_RECORDS TO USE:_
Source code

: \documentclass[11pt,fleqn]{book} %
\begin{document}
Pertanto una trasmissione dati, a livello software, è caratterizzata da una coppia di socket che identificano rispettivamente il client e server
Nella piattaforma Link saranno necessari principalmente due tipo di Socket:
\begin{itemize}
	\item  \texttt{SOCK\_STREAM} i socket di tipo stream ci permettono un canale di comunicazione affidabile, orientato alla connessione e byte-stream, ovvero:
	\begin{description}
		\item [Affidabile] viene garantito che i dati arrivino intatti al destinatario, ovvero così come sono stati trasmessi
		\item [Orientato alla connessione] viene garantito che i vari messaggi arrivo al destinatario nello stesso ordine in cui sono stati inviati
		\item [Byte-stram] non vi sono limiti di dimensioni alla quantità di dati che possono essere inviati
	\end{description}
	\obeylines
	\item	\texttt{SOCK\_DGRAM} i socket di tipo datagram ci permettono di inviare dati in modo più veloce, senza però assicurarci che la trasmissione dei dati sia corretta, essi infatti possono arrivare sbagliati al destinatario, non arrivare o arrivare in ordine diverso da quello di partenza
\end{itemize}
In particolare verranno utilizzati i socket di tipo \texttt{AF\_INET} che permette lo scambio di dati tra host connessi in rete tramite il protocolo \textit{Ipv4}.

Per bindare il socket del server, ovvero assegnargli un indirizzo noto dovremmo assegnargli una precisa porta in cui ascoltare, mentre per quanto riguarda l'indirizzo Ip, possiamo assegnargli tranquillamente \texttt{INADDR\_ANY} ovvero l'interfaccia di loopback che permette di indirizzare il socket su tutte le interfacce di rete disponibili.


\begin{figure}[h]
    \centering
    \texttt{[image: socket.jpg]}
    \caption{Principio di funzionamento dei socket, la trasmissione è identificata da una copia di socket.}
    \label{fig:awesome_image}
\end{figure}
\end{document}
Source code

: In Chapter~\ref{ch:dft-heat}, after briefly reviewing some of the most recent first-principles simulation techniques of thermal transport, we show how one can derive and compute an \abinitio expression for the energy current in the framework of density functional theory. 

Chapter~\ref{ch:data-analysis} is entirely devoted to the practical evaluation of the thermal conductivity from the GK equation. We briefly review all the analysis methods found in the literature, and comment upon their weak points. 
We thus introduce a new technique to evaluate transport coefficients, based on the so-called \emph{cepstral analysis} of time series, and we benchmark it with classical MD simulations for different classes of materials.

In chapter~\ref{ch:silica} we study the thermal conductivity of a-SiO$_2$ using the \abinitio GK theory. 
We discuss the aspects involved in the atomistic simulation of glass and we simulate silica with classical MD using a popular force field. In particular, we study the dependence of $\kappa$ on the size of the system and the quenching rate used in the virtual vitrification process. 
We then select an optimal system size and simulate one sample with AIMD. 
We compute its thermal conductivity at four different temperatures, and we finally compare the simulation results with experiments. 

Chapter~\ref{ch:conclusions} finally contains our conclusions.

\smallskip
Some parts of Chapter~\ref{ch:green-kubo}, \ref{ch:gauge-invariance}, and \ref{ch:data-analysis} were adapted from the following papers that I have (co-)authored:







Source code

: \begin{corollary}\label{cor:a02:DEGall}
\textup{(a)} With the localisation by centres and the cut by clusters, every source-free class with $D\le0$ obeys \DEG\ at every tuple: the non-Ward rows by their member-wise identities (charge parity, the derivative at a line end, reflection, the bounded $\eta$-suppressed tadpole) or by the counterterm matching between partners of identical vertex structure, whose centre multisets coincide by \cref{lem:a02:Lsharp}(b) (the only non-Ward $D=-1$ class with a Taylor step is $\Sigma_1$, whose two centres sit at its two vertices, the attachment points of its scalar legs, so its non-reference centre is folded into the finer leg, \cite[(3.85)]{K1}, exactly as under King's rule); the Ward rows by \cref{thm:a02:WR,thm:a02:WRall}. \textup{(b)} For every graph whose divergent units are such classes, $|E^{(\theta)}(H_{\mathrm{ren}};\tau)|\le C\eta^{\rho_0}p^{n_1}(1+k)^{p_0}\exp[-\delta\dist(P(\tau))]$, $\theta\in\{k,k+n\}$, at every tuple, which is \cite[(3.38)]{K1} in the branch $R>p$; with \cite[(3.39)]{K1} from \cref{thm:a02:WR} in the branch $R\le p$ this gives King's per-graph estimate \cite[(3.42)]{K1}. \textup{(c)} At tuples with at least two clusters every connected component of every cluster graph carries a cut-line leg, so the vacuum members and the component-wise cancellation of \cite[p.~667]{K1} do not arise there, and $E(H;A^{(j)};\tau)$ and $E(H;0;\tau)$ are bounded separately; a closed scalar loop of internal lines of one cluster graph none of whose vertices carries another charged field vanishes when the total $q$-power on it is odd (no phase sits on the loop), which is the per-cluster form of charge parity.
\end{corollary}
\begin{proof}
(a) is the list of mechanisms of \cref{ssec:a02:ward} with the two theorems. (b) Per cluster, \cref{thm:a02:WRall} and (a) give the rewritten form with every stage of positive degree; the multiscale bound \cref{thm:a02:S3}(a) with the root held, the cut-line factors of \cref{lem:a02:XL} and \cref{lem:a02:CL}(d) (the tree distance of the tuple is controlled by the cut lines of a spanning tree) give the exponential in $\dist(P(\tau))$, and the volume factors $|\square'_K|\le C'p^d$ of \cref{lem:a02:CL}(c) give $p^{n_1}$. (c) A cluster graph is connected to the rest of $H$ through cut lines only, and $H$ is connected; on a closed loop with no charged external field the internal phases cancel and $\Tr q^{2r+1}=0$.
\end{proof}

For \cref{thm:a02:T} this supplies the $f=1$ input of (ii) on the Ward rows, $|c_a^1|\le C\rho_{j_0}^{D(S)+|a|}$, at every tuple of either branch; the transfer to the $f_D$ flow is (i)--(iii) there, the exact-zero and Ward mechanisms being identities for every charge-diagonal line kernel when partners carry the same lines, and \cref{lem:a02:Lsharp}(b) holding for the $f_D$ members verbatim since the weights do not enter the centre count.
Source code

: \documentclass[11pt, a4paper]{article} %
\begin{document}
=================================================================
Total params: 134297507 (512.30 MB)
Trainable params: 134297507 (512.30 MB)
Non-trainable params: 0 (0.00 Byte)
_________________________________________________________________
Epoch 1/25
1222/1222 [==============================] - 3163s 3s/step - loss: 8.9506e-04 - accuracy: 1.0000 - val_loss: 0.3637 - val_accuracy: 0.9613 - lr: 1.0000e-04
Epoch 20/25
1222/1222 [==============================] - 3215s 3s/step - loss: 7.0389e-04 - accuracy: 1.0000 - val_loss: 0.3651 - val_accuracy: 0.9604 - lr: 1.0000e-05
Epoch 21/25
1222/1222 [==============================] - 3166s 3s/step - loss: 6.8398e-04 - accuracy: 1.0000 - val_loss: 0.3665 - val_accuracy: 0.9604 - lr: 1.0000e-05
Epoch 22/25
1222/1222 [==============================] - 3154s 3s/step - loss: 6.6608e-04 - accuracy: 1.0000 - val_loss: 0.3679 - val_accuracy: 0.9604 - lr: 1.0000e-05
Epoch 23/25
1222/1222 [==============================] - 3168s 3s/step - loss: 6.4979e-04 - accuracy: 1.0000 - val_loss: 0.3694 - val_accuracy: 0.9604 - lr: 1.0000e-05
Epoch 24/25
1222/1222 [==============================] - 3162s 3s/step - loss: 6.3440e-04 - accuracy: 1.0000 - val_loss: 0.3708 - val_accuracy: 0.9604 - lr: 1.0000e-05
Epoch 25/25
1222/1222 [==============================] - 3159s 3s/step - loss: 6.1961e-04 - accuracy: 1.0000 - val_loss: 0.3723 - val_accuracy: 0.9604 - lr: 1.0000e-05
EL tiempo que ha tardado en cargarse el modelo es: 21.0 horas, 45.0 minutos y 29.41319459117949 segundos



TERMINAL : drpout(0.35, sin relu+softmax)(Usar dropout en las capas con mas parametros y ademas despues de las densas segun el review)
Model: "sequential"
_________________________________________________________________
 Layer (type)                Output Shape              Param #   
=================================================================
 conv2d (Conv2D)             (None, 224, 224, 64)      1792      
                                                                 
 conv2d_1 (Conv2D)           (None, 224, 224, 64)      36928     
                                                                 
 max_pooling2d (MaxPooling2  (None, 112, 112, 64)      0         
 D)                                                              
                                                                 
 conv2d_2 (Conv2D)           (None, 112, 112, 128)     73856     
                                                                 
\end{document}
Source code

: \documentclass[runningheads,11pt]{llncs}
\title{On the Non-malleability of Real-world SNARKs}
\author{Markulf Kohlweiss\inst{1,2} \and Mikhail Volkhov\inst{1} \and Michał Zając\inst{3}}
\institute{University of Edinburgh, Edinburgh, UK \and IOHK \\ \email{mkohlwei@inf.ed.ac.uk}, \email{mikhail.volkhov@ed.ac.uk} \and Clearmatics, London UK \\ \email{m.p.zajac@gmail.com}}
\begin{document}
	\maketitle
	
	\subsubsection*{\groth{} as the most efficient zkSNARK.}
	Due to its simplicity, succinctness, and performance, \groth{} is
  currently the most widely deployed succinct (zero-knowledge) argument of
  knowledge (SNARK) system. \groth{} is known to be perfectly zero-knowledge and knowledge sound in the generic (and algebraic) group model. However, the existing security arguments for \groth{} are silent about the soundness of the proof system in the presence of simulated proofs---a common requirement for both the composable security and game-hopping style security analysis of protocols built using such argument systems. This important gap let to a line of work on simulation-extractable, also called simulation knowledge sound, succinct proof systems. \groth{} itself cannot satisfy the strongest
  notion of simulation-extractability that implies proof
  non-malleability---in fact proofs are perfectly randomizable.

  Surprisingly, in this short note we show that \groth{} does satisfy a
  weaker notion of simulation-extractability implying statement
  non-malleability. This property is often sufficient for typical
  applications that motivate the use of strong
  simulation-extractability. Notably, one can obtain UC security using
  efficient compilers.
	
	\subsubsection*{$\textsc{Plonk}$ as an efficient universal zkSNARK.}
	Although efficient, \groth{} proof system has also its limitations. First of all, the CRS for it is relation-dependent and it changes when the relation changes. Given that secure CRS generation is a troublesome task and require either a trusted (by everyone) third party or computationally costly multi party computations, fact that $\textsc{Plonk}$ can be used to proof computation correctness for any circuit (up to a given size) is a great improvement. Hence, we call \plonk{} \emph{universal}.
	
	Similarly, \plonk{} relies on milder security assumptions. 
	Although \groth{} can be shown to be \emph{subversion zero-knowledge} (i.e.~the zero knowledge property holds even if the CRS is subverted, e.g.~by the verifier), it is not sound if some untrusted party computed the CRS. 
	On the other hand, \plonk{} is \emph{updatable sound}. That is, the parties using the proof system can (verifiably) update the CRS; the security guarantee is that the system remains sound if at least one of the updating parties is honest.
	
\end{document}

_WORK TO COMPLETE:_ Work through the entries above line by line, counting each one that includes the word "silica", and give the final number only.

_RESULT OF THE TASK:_ 2